(Data for the task):
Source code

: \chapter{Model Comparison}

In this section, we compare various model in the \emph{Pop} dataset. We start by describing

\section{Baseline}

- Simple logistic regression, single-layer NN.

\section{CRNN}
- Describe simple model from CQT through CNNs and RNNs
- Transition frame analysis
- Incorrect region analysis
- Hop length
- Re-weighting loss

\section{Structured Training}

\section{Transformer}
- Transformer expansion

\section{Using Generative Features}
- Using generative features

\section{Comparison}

---

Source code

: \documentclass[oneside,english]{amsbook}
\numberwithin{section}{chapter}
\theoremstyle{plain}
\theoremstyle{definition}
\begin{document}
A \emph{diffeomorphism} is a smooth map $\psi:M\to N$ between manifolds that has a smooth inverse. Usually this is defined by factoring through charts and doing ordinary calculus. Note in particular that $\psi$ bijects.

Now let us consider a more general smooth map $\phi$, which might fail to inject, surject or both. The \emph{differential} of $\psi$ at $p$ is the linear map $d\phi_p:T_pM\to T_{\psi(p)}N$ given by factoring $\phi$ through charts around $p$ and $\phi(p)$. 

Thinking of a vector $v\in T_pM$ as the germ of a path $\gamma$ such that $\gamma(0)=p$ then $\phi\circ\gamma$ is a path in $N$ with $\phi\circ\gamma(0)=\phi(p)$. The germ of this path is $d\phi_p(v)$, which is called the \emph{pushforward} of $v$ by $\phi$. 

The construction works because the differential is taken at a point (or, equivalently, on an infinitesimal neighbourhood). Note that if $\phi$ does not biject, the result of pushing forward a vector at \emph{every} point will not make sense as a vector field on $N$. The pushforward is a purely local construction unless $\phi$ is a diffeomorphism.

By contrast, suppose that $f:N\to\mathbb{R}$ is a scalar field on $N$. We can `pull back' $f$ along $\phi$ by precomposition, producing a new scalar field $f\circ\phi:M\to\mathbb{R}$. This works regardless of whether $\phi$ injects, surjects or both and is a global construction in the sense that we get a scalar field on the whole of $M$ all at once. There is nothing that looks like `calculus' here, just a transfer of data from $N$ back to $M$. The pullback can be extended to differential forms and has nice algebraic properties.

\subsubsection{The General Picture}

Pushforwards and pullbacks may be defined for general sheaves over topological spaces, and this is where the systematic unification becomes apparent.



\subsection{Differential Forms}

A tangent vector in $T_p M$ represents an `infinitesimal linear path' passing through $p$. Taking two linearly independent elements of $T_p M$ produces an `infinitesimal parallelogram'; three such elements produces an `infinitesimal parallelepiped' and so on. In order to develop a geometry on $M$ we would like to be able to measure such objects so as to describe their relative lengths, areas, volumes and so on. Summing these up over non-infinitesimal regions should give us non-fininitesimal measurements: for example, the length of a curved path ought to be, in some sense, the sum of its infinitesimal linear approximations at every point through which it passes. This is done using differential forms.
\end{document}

---

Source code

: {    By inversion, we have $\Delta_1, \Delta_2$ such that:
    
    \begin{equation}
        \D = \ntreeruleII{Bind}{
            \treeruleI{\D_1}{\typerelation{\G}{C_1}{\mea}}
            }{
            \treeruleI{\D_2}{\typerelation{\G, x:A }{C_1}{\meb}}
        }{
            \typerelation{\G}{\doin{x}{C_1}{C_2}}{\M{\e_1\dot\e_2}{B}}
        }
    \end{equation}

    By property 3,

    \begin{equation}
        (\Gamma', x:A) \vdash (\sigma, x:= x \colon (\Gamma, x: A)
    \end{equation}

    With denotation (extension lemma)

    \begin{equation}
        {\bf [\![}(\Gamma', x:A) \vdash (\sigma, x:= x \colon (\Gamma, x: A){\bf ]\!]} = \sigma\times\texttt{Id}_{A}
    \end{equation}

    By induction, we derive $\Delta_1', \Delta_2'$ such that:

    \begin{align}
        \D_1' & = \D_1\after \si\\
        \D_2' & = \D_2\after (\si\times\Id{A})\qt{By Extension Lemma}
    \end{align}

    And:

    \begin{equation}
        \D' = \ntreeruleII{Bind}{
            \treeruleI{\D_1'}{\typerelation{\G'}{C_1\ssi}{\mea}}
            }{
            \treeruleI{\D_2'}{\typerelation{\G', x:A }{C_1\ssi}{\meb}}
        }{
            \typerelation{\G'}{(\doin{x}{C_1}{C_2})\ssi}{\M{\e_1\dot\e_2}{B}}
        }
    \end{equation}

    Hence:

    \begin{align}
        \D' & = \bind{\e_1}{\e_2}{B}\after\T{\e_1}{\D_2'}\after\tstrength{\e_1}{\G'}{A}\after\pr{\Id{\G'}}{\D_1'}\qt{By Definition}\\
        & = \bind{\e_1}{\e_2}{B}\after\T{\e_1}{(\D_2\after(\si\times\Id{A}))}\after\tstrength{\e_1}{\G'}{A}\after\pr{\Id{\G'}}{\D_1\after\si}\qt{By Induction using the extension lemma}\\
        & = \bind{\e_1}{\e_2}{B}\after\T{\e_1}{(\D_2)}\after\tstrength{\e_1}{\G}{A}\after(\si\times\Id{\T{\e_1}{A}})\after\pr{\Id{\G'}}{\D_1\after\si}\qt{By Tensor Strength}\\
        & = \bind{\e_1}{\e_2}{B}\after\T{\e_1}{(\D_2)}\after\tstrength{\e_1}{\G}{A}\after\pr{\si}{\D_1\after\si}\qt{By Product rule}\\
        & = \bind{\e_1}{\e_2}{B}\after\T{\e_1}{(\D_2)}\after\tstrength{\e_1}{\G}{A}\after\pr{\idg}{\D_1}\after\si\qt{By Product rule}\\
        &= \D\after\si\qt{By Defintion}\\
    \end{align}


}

(What the exercise asks):
For this listing, copy out every line that includes the word "vdash".

(Result for this exercise):
        (\Gamma', x:A) \vdash (\sigma, x:= x \colon (\Gamma, x: A)
        {\bf [\![}(\Gamma', x:A) \vdash (\sigma, x:= x \colon (\Gamma, x: A){\bf ]\!]} = \sigma\times\texttt{Id}_{A}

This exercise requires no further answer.